ABOUT THIS TASK = Go through the material and copy each line that includes "engagement".
··· INFORMATION
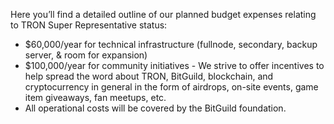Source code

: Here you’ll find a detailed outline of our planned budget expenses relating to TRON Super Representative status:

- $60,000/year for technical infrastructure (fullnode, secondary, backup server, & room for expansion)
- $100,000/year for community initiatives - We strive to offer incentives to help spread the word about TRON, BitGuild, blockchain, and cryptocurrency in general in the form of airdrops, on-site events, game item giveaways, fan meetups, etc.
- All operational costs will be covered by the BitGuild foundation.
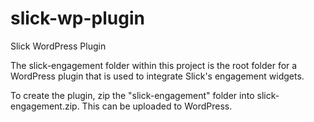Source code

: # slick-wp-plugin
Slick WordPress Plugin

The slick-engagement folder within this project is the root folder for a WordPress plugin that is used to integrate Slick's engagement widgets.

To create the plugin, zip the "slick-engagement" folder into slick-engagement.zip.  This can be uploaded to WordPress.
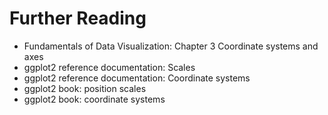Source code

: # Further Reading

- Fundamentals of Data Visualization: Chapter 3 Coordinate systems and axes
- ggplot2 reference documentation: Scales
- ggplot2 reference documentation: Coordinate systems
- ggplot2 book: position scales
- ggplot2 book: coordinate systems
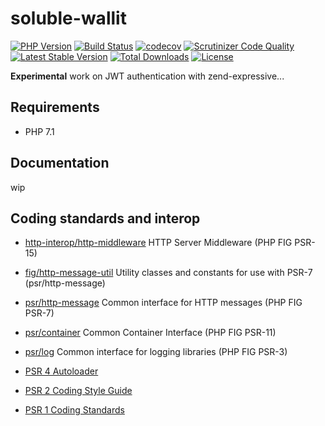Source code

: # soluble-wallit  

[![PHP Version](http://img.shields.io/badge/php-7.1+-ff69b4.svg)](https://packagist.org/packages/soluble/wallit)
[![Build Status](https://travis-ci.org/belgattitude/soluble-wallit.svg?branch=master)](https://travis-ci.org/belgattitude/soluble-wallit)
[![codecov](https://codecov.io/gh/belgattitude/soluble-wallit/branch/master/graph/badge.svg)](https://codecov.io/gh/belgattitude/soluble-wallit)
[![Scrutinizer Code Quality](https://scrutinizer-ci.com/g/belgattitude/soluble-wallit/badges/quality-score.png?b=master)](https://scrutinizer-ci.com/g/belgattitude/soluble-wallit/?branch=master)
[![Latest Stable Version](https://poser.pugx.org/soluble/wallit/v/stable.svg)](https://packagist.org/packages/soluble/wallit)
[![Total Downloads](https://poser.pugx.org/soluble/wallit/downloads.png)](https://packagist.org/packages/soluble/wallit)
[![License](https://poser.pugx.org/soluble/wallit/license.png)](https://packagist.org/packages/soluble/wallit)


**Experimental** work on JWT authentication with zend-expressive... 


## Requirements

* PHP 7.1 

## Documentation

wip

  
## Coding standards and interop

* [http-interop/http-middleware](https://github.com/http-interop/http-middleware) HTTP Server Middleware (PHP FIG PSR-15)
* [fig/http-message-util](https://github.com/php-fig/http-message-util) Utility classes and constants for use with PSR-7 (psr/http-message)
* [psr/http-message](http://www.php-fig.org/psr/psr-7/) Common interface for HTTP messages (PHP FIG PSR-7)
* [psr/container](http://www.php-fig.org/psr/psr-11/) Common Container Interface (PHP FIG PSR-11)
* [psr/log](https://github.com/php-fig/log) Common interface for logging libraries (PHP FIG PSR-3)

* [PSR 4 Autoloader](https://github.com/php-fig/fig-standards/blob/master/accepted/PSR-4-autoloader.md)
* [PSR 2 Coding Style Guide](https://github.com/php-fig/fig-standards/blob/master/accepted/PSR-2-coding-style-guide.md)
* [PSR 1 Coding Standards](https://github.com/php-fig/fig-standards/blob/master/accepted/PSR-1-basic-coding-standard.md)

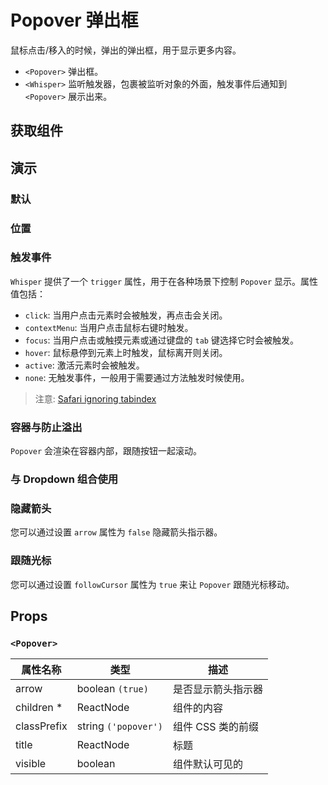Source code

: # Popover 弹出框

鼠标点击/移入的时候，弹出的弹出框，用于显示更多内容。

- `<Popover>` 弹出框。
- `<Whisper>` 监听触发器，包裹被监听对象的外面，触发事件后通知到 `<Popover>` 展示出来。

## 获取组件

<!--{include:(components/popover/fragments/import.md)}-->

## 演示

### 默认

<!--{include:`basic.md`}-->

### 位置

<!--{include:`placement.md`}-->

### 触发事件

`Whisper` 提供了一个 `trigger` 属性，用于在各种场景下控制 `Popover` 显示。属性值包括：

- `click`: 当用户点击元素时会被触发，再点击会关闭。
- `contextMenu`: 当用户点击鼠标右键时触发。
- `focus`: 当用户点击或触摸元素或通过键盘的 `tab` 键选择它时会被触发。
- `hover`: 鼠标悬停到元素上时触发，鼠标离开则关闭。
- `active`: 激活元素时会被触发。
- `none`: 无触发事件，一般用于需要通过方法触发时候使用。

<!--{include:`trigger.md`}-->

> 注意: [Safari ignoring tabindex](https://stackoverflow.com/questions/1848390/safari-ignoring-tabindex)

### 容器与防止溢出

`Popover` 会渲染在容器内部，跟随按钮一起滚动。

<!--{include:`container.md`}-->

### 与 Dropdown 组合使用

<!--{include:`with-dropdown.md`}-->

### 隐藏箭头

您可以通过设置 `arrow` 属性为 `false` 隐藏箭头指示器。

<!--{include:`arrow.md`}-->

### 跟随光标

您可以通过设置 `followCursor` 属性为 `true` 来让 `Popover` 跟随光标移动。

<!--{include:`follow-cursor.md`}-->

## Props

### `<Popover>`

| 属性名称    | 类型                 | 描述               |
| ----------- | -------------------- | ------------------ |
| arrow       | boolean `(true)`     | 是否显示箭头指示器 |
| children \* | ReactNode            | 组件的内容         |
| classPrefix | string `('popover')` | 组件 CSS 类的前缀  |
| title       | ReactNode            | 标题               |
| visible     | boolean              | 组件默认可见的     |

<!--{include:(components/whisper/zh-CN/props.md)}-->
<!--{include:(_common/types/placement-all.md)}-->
······
··· INFORMATION
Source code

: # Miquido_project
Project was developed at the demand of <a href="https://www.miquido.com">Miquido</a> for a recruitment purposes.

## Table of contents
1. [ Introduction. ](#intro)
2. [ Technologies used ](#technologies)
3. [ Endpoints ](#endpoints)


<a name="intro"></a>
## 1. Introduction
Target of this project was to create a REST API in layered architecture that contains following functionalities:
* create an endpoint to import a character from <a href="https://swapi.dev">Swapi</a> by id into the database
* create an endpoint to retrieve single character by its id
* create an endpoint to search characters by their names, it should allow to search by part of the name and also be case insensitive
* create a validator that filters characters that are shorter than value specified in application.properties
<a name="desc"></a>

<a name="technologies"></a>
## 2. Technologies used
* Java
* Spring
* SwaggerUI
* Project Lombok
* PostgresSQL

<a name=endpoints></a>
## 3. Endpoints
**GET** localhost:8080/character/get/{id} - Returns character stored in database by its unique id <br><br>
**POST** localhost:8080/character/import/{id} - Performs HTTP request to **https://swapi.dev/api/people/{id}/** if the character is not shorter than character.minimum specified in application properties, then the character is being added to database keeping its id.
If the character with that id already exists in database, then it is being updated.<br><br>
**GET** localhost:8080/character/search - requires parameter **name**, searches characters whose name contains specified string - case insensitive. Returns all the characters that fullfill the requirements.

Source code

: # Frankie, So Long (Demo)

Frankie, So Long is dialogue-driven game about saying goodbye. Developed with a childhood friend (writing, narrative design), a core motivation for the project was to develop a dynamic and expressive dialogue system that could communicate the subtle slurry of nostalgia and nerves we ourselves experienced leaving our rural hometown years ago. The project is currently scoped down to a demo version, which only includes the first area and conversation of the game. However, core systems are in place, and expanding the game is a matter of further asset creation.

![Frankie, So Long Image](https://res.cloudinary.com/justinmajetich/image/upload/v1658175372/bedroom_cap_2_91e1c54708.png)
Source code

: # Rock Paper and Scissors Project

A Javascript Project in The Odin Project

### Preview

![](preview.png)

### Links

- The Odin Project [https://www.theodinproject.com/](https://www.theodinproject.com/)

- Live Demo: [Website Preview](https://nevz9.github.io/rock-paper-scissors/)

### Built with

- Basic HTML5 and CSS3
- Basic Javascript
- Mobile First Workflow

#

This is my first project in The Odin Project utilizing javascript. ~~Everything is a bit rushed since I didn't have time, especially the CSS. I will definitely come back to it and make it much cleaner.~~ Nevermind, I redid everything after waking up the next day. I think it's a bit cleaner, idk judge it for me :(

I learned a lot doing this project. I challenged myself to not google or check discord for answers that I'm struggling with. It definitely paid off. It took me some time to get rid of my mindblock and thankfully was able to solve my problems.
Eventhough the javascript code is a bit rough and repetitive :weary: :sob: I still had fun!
······
SOLUTION FOR THIS PROBLEM =
The slick-engagement folder within this project is the root folder for a WordPress plugin that is used to integrate Slick's engagement widgets.
To create the plugin, zip the "slick-engagement" folder into slick-engagement.zip.  This can be uploaded to WordPress.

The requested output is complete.